Under the Derg regime, ETC was split into two entities: the Ethiopian Telecommunications Service (ETS) from October 1975 to February 1981 and the Ethiopian Telecommunications Authority (ETA) in January 1981. Both ETS as well as the ETA were responsible for telecommunication regulation and operation in Ethiopia. Under Council of Ministers regulation number 10/1996, ETA was replaced by ETC in which all of its rights has been transferred to ETC. There are 966 public service stations and exchanges across the country. By 2010, ETC has a target to reach telecom service to 15,000 rural kebeles. The number of telecom access has been increased in rural kebeles from only 60 in 2004/05 to 8 676 in 2007/08.

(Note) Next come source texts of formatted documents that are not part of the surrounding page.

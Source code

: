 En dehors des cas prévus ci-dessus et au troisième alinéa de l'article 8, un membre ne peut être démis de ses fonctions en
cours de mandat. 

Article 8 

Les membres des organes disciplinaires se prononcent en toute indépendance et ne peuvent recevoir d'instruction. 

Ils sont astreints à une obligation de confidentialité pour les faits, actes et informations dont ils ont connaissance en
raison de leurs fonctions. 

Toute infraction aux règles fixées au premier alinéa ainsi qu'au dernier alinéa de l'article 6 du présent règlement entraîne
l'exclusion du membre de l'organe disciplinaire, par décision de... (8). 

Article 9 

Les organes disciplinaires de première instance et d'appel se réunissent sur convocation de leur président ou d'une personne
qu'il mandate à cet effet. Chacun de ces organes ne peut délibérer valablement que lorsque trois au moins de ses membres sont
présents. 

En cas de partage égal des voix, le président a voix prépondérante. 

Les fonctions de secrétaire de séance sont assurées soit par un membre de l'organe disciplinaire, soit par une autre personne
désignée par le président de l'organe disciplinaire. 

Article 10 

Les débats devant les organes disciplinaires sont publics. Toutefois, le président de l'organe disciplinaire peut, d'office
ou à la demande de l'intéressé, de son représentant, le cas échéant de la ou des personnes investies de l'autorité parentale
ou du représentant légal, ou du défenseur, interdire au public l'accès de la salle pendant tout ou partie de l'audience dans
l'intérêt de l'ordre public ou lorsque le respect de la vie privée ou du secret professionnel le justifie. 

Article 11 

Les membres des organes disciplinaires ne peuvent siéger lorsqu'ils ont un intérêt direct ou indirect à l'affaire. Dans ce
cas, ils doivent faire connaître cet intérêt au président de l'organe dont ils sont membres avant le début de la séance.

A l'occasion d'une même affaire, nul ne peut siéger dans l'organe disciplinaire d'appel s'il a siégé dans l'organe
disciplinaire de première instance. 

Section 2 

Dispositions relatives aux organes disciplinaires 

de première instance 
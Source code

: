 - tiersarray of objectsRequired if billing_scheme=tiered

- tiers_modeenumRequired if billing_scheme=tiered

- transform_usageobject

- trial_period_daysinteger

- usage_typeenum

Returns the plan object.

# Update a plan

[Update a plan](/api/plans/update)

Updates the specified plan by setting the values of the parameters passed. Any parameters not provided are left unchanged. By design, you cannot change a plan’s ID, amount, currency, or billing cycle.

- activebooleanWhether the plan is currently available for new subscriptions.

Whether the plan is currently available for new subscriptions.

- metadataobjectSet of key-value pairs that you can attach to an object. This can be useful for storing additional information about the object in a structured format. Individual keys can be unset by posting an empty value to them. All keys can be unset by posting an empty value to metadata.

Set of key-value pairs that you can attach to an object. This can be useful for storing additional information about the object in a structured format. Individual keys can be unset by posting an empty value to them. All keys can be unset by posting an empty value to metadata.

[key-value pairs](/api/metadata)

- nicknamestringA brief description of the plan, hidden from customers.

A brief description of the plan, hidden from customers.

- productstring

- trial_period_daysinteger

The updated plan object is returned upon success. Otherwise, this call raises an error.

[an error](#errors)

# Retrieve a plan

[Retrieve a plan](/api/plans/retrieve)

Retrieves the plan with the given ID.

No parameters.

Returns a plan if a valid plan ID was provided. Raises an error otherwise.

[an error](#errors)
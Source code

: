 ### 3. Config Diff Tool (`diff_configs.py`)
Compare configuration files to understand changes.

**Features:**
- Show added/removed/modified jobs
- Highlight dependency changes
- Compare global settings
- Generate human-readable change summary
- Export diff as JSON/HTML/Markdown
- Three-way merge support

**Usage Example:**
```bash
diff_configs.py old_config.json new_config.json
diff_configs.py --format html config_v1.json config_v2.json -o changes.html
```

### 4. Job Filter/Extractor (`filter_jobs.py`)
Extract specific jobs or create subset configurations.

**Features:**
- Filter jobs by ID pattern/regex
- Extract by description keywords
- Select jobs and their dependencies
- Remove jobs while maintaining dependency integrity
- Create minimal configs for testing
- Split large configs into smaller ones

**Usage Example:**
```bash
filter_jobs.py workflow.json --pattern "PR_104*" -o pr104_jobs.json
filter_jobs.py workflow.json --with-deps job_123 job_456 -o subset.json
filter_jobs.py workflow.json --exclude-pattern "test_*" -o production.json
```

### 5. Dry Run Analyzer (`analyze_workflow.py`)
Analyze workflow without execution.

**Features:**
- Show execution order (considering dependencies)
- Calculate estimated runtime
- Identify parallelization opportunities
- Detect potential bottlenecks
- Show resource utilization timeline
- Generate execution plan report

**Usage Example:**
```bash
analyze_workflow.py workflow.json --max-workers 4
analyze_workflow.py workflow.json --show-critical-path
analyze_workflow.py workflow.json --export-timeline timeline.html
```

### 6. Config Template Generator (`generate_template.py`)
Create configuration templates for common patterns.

The number of cellular mobile broadband network access skyrocketed five times of 2004/5 by 2007/8, reaching 1,954,527. In 2005, ETC installed fiber optic backbone that spans 4,000 km in six radiating directions: from Addis Ababa, to Dire Dawa, Djibouti, Dessie-Mekelle, Bahir Dar-Nekemte, Jimma and Hawassa, delivering digital radio and television, internet and other multimedia services. In January 2005, ETC was transferred from narrowband to broadband with its first introduction of Internet, broadband VSAT and broadband multimedia infrastructure was viewed as major milestone over decade. The current Director General of ETC is Balcha Reba since September 2019.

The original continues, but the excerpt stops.